**WORK REQUIRED**
For this exercise, please find the lines in the entries that include the word "date" and copy them.

**DATASET CONTENT**
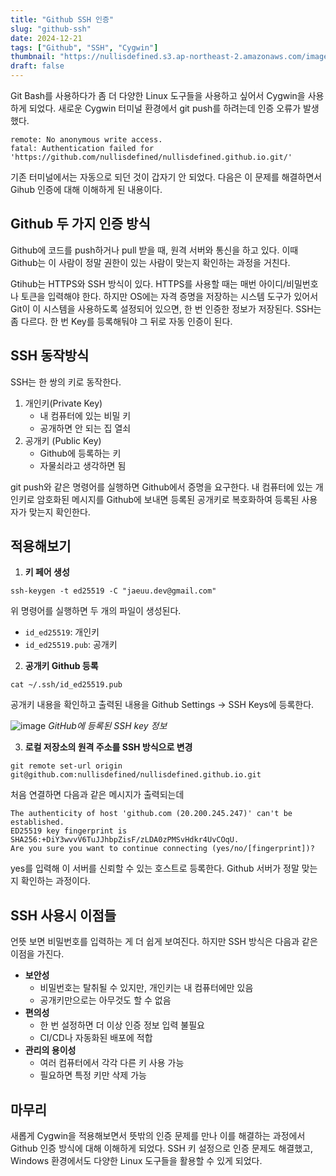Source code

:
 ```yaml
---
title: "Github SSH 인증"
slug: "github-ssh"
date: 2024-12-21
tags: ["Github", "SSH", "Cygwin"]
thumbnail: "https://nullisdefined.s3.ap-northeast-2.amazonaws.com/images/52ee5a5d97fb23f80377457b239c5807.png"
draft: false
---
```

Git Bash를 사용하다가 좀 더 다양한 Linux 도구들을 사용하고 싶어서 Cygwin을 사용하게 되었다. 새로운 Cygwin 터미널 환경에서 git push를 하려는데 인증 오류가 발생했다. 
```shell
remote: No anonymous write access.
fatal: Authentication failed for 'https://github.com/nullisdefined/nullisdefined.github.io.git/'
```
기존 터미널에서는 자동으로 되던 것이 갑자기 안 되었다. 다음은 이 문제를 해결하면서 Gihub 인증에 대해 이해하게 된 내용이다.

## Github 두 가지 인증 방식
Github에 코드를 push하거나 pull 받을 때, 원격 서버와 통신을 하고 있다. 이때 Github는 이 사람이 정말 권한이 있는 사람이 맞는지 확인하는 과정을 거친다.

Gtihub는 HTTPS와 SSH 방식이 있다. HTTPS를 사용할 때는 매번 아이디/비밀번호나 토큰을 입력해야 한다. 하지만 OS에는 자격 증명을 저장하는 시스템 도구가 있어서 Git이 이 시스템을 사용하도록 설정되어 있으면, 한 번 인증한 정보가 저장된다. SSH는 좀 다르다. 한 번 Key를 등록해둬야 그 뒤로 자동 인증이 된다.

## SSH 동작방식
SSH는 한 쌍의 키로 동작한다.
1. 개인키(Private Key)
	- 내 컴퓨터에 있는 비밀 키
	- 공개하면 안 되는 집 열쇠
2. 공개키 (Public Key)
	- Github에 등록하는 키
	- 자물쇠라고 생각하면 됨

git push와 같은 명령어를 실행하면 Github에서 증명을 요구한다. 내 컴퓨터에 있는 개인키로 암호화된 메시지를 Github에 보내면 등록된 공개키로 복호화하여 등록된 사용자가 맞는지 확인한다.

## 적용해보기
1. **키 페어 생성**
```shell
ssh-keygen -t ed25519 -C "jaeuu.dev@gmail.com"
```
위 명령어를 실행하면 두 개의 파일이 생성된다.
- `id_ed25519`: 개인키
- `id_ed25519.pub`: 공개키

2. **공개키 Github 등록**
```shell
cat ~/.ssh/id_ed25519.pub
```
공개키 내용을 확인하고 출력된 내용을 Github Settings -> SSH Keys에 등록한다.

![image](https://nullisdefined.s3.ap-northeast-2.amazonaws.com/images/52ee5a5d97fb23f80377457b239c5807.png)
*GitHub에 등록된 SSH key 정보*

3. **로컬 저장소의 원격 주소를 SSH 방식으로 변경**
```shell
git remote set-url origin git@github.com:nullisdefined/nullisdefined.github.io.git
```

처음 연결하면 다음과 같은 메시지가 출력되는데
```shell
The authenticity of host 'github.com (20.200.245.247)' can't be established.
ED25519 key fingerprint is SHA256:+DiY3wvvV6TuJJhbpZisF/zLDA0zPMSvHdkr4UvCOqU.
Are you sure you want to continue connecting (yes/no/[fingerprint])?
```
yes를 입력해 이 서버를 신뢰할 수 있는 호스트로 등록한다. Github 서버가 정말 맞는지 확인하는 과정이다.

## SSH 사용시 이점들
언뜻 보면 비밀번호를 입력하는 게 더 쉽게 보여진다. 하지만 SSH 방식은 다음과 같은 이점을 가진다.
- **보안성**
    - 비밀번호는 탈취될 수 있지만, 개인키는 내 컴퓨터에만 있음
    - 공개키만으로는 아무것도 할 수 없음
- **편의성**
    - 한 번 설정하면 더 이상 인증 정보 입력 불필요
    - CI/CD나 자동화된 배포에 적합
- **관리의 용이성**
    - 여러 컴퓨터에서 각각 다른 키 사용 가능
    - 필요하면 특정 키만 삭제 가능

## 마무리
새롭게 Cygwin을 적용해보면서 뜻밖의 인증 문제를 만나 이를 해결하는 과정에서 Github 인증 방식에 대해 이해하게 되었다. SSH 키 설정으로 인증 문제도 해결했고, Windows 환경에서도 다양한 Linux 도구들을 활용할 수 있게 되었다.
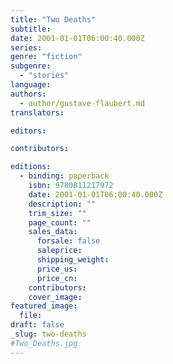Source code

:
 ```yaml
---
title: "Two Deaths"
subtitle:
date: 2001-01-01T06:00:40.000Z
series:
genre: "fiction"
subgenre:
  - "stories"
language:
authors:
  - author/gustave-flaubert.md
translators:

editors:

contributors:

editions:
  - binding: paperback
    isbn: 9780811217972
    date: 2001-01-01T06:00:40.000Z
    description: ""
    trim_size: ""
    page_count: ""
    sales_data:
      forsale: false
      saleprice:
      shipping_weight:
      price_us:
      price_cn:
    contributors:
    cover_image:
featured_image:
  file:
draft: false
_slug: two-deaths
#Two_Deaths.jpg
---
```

**RESPONSE BELOW**
date: 2024-12-21
date: 2001-01-01T06:00:40.000Z
    date: 2001-01-01T06:00:40.000Z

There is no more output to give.